- [Directions]: Without the pictures, reproduce the records that follow exactly.

================================

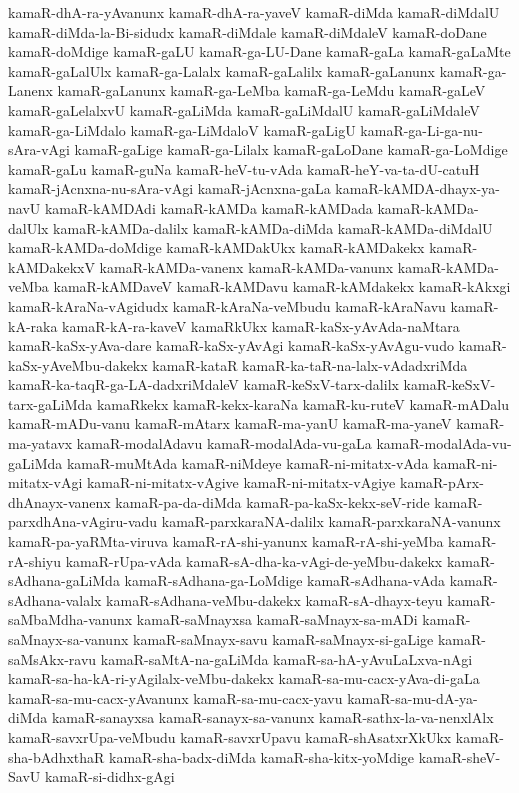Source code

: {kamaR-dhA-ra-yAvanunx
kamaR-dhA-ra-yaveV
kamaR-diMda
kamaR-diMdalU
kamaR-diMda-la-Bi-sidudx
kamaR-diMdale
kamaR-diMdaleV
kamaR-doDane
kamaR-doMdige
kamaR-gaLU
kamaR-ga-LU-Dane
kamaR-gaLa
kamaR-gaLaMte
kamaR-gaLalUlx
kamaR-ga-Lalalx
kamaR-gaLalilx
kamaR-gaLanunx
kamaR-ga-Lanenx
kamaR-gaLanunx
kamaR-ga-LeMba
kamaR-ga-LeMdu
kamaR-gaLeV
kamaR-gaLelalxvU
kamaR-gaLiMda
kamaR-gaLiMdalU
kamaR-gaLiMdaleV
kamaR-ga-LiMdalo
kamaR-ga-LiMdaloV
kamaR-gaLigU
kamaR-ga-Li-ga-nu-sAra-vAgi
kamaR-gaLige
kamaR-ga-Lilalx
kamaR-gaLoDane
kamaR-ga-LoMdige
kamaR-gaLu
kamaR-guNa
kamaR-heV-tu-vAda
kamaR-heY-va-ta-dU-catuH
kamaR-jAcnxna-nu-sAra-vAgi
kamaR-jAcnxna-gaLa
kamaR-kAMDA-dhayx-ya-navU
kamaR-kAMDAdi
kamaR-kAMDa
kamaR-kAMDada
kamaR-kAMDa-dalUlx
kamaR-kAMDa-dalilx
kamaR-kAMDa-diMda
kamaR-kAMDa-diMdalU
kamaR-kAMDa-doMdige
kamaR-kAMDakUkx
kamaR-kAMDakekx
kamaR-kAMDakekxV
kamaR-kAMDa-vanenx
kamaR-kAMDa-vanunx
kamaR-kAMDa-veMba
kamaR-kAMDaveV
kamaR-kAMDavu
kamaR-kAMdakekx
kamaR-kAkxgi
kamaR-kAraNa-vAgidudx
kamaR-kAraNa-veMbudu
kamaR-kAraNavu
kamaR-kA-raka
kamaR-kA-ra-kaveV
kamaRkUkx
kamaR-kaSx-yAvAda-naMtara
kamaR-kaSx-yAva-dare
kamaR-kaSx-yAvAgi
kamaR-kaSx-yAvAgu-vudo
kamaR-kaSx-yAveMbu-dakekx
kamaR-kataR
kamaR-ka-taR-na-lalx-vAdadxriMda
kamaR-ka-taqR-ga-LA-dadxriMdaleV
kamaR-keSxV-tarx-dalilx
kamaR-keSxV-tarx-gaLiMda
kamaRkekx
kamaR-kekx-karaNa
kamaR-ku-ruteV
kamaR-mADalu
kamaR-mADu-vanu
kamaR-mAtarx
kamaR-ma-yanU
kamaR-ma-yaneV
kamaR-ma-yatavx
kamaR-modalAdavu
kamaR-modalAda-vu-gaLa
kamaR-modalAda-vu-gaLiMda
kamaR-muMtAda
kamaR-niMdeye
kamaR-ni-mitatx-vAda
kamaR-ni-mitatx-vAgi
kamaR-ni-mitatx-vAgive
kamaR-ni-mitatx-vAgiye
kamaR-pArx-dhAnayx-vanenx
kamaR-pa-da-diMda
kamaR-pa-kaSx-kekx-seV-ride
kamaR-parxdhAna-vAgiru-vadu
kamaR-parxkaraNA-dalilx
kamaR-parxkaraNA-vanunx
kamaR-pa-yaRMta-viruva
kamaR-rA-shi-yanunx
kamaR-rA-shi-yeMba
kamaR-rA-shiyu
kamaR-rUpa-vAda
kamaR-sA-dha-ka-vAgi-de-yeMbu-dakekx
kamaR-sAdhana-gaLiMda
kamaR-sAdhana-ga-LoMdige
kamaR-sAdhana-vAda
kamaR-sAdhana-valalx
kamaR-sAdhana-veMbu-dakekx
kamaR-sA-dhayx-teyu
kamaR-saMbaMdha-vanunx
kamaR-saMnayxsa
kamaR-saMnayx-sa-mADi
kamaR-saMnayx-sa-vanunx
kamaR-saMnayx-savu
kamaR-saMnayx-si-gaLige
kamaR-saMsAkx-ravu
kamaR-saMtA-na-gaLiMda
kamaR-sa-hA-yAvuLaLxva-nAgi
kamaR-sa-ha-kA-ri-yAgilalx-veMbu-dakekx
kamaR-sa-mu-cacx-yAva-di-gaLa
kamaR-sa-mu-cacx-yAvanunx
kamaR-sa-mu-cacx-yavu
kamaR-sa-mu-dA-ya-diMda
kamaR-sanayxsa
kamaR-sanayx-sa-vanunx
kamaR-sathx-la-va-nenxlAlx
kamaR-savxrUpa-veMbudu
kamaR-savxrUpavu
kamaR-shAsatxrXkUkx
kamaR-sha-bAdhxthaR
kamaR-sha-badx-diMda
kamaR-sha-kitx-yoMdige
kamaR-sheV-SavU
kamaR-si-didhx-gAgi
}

================================

- [Reply to the exercise]:
Source code

: {kamaR-dhA-ra-yAvanunx
kamaR-dhA-ra-yaveV
kamaR-diMda
kamaR-diMdalU
kamaR-diMda-la-Bi-sidudx
kamaR-diMdale
kamaR-diMdaleV
kamaR-doDane
kamaR-doMdige
kamaR-gaLU
kamaR-ga-LU-Dane
kamaR-gaLa
kamaR-gaLaMte
kamaR-gaLalUlx
kamaR-ga-Lalalx
kamaR-gaLalilx
kamaR-gaLanunx
kamaR-ga-Lanenx
kamaR-gaLanunx
kamaR-ga-LeMba
kamaR-ga-LeMdu
kamaR-gaLeV
kamaR-gaLelalxvU
kamaR-gaLiMda
kamaR-gaLiMdalU
kamaR-gaLiMdaleV
kamaR-ga-LiMdalo
kamaR-ga-LiMdaloV
kamaR-gaLigU
kamaR-ga-Li-ga-nu-sAra-vAgi
kamaR-gaLige
kamaR-ga-Lilalx
kamaR-gaLoDane
kamaR-ga-LoMdige
kamaR-gaLu
kamaR-guNa
kamaR-heV-tu-vAda
kamaR-heY-va-ta-dU-catuH
kamaR-jAcnxna-nu-sAra-vAgi
kamaR-jAcnxna-gaLa
kamaR-kAMDA-dhayx-ya-navU
kamaR-kAMDAdi
kamaR-kAMDa
kamaR-kAMDada
kamaR-kAMDa-dalUlx
kamaR-kAMDa-dalilx
kamaR-kAMDa-diMda
kamaR-kAMDa-diMdalU
kamaR-kAMDa-doMdige
kamaR-kAMDakUkx
kamaR-kAMDakekx
kamaR-kAMDakekxV
kamaR-kAMDa-vanenx
kamaR-kAMDa-vanunx
kamaR-kAMDa-veMba
kamaR-kAMDaveV
kamaR-kAMDavu
kamaR-kAMdakekx
kamaR-kAkxgi
kamaR-kAraNa-vAgidudx
kamaR-kAraNa-veMbudu
kamaR-kAraNavu
kamaR-kA-raka
kamaR-kA-ra-kaveV
kamaRkUkx
kamaR-kaSx-yAvAda-naMtara
kamaR-kaSx-yAva-dare
kamaR-kaSx-yAvAgi
kamaR-kaSx-yAvAgu-vudo
kamaR-kaSx-yAveMbu-dakekx
kamaR-kataR
kamaR-ka-taR-na-lalx-vAdadxriMda
kamaR-ka-taqR-ga-LA-dadxriMdaleV
kamaR-keSxV-tarx-dalilx
kamaR-keSxV-tarx-gaLiMda
kamaRkekx
kamaR-kekx-karaNa
kamaR-ku-ruteV
kamaR-mADalu
kamaR-mADu-vanu
kamaR-mAtarx
kamaR-ma-yanU
kamaR-ma-yaneV
kamaR-ma-yatavx
kamaR-modalAdavu
kamaR-modalAda-vu-gaLa
kamaR-modalAda-vu-gaLiMda
kamaR-muMtAda
kamaR-niMdeye
kamaR-ni-mitatx-vAda
kamaR-ni-mitatx-vAgi
kamaR-ni-mitatx-vAgive
kamaR-ni-mitatx-vAgiye
kamaR-pArx-dhAnayx-vanenx
kamaR-pa-da-diMda
kamaR-pa-kaSx-kekx-seV-ride
kamaR-parxdhAna-vAgiru-vadu
kamaR-parxkaraNA-dalilx
kamaR-parxkaraNA-vanunx
kamaR-pa-yaRMta-viruva
kamaR-rA-shi-yanunx
kamaR-rA-shi-yeMba
kamaR-rA-shiyu
kamaR-rUpa-vAda
kamaR-sA-dha-ka-vAgi-de-yeMbu-dakekx
kamaR-sAdhana-gaLiMda
kamaR-sAdhana-ga-LoMdige
kamaR-sAdhana-vAda
kamaR-sAdhana-valalx
kamaR-sAdhana-veMbu-dakekx
kamaR-sA-dhayx-teyu
kamaR-saMbaMdha-vanunx
kamaR-saMnayxsa
kamaR-saMnayx-sa-mADi
kamaR-saMnayx-sa-vanunx
kamaR-saMnayx-savu
kamaR-saMnayx-si-gaLige
kamaR-saMsAkx-ravu
kamaR-saMtA-na-gaLiMda
kamaR-sa-hA-yAvuLaLxva-nAgi
kamaR-sa-ha-kA-ri-yAgilalx-veMbu-dakekx
kamaR-sa-mu-cacx-yAva-di-gaLa
kamaR-sa-mu-cacx-yAvanunx
kamaR-sa-mu-cacx-yavu
kamaR-sa-mu-dA-ya-diMda
kamaR-sanayxsa
kamaR-sanayx-sa-vanunx
kamaR-sathx-la-va-nenxlAlx
kamaR-savxrUpa-veMbudu
kamaR-savxrUpavu
kamaR-shAsatxrXkUkx
kamaR-sha-bAdhxthaR
kamaR-sha-badx-diMda
kamaR-sha-kitx-yoMdige
kamaR-sheV-SavU
kamaR-si-didhx-gAgi
}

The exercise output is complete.